After living overseas for several years in countries where access to Facebook was prohibited, I find that I’ve emerged into a new social dynamic, complete with its own jargon.
I was at a friend’s house last night, and a lady was invited over whom I’d never met before. When she entered the room, I stood and said, “Hello. I don’t think we’ve met.”
Her reply is forcing me to grapple with the redefinition of some pretty basic words.
She said, “Oh yes we have. I’ve seen you on Facebook.”
In contemporary usage, “meet” and “see on Facebook” have become synonyms.
This is even more interesting because I don’t even have my own Facebook page. Apparently, she saw me in photographs on someone else’s page, and that still is sufficient for declaring that we’ve met.
And it’s even more interesting because this lady was in her 50’s; she didn’t grow up as part of the social media generation. Rather, she has come to embrace the new definition of things: “to meet” now simply means to know something about someone else, however trite, random, or inconsequential.
Thankfully, we did get to talk a bit, to get to know one another, to meet (in the classical sense); I’m thankful that her knowledge of me isn’t solely based on someone else’s Facebook references to my life.

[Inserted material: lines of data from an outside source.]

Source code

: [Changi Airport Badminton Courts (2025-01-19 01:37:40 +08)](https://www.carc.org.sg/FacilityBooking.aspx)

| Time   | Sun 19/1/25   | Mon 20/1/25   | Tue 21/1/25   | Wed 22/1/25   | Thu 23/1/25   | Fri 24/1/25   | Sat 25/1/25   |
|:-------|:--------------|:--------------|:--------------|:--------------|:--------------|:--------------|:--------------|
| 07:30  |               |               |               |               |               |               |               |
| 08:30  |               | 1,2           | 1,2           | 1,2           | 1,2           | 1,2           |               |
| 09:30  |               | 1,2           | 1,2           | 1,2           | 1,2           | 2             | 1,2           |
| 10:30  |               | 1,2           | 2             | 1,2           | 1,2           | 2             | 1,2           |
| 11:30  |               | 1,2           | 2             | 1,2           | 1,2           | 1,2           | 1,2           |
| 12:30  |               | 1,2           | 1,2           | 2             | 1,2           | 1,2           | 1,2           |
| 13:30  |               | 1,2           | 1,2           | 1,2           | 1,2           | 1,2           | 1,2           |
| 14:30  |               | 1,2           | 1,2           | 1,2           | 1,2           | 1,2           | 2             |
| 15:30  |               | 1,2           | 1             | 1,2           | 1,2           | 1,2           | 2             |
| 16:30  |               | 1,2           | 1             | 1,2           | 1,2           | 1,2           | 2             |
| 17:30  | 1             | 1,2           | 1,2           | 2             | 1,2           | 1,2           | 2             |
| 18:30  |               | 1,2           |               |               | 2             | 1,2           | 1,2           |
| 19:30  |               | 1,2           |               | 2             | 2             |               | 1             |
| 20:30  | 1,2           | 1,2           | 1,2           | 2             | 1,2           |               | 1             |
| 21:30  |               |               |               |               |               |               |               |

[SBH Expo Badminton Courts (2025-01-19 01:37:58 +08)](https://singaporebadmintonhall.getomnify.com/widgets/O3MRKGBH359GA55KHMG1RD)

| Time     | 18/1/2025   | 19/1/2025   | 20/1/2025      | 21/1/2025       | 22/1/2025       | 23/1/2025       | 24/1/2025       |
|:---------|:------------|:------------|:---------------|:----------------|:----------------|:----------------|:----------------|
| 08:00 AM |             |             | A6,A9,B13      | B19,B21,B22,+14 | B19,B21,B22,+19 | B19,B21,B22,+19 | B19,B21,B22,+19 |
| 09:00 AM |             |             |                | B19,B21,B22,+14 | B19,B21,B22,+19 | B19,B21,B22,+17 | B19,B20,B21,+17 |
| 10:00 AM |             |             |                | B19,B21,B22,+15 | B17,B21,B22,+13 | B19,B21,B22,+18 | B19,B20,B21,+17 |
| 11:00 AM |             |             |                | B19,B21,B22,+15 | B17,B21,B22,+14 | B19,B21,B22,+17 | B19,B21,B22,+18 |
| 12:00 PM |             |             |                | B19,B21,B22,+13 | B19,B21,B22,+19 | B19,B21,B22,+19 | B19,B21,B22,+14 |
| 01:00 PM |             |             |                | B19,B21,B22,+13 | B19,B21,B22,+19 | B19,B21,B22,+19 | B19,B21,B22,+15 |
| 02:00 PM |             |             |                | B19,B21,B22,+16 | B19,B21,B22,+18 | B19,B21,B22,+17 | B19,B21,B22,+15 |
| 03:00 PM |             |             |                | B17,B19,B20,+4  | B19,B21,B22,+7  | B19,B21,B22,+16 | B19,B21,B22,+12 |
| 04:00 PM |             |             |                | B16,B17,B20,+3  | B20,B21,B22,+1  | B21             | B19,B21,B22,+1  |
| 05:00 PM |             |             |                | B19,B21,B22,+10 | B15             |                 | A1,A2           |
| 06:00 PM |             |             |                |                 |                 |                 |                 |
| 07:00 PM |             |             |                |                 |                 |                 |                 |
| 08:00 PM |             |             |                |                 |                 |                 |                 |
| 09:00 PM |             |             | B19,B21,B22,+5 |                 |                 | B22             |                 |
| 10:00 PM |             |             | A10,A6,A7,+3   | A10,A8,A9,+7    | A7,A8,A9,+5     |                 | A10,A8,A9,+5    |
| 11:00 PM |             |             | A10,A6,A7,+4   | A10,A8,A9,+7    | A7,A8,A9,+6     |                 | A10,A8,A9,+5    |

But I wonder how many interactions ever get to that point. How many “relationships” just remain at the point of meeting (in the contemporary sense)? Face recognition, a few random details about what someone did, the click of a button, and we have completed the modern ritual of making introductions.
Several people have pressured me to get on Facebook, assuring me that it’s the best (only?) way of keeping up with the goings-on in my friends’ lives. But it was a big step for me just to begin blogging. I don’t think I’ve yet got the vocabulary or the paradigm for making the foray into Facebook.
For now, I’ll have to go about making introductions the old-fashioned way…via email.